Fix: cancellation wiring (#2772)
* Wire cancellation end-to-end from HTTP to worker subprocess
Cancel was accepted by the HTTP layer but never reached the worker.
This wires the full path: HTTP cancel/connection-drop → supervisor →
orchestrator → ControlRequest::Cancel → worker → PyThreadState_SetAsyncExc.
Key changes:
- Orchestrator: add cancel_by_prediction_id (resolves pred ID → slot ID)
- Supervisor: cancel() delegates to orchestrator via spawned task
- SyncPredictionGuard: calls supervisor.cancel() on drop (not just token)

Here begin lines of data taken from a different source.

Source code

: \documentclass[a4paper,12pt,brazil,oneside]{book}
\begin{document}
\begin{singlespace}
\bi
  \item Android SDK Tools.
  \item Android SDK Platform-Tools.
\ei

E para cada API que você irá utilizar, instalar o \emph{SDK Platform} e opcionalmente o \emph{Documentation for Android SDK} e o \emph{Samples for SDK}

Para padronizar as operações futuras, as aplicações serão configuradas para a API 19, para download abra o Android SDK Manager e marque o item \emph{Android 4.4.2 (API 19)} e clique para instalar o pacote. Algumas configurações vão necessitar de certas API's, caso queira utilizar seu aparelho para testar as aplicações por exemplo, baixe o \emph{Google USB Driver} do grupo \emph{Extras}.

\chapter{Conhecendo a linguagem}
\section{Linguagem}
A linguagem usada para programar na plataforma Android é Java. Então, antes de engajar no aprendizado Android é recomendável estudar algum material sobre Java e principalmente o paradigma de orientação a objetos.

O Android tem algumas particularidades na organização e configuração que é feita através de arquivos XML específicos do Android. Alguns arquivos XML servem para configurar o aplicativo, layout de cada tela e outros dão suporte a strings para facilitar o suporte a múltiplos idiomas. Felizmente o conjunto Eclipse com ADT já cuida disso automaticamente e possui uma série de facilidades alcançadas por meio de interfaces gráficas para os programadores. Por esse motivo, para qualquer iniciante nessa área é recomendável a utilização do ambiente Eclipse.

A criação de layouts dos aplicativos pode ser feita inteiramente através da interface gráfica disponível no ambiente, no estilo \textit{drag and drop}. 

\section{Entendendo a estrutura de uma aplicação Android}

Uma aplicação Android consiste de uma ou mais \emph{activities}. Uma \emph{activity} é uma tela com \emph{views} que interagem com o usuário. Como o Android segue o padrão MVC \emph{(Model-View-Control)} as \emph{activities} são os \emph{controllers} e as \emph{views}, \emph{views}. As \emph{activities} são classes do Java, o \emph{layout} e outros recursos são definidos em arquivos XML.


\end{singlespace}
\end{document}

- Sync HTTP handler: spawns prediction in background task so slot lifetime
is not tied to the HTTP connection (fixes permit leak on disconnect)

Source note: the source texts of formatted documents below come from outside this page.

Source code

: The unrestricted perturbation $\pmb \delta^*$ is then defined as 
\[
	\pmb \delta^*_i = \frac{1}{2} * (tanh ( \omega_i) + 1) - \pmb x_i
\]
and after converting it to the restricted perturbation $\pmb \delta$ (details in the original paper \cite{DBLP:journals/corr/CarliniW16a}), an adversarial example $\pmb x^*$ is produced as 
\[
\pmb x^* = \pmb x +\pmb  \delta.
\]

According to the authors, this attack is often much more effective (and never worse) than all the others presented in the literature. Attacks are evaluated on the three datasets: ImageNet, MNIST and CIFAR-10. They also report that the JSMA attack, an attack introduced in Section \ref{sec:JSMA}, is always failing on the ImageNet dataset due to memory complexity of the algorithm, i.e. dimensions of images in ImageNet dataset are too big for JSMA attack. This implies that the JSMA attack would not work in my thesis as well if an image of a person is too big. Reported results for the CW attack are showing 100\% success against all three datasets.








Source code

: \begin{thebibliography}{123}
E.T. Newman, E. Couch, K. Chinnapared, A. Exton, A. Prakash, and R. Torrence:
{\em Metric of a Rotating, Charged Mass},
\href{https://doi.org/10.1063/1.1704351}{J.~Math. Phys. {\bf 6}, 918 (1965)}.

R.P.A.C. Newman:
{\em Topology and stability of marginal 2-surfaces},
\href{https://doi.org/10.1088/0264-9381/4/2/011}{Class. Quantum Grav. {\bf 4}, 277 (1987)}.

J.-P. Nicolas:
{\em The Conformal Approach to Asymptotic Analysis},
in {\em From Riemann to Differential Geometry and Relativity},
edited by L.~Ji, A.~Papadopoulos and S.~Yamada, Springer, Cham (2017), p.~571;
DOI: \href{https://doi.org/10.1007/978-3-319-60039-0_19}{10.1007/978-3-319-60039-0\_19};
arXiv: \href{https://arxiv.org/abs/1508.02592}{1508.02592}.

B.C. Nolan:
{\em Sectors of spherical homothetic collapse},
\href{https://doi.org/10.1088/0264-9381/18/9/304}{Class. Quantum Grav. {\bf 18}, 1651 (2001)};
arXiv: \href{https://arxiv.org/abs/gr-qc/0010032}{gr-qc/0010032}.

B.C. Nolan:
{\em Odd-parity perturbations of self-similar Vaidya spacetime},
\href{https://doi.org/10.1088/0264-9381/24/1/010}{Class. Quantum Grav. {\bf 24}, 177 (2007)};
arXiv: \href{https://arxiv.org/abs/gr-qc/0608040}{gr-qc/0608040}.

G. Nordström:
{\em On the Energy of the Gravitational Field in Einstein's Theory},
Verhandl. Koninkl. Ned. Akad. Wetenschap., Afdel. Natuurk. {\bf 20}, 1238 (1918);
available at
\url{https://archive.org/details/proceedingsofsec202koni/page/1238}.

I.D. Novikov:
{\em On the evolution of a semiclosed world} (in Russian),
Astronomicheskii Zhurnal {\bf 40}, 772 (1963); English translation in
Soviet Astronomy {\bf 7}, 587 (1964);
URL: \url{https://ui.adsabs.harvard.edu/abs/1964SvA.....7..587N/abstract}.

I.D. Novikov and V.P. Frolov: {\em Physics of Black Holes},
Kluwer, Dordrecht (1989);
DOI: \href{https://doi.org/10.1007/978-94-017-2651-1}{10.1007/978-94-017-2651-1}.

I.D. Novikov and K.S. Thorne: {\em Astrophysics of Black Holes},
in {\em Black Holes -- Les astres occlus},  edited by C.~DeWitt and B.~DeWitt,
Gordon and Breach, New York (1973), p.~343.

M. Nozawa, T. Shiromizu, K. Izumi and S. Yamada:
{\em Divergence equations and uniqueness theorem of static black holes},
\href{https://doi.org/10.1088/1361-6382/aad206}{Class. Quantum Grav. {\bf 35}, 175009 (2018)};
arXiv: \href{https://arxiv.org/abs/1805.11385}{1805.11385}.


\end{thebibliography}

- cancel.rs: replace SIGUSR1 with PyThreadState_SetAsyncExc for sync
cancel (works on any thread, not just main); fix fallback exception
to create a proper class, not an instance
- worker_bridge: capture py_thread_id at prediction start, use it for
cancel_sync_thread(); async cancel still uses future.cancel()
- Tests: 5 new Python cancel tests (explicit cancel sync/async,
connection-drop), 2 txtar integration tests
* Fix sync cancel status: upgrade PyErr to Cancelled when slot is marked cancelled
PyThreadState_SetAsyncExc injects CancelationException into the Python
thread, but predict_worker catches it as a generic PyErr and returns
PredictionError::Failed. After predict_worker returns, check if the
slot was marked cancelled and upgrade to PredictionError::Cancelled.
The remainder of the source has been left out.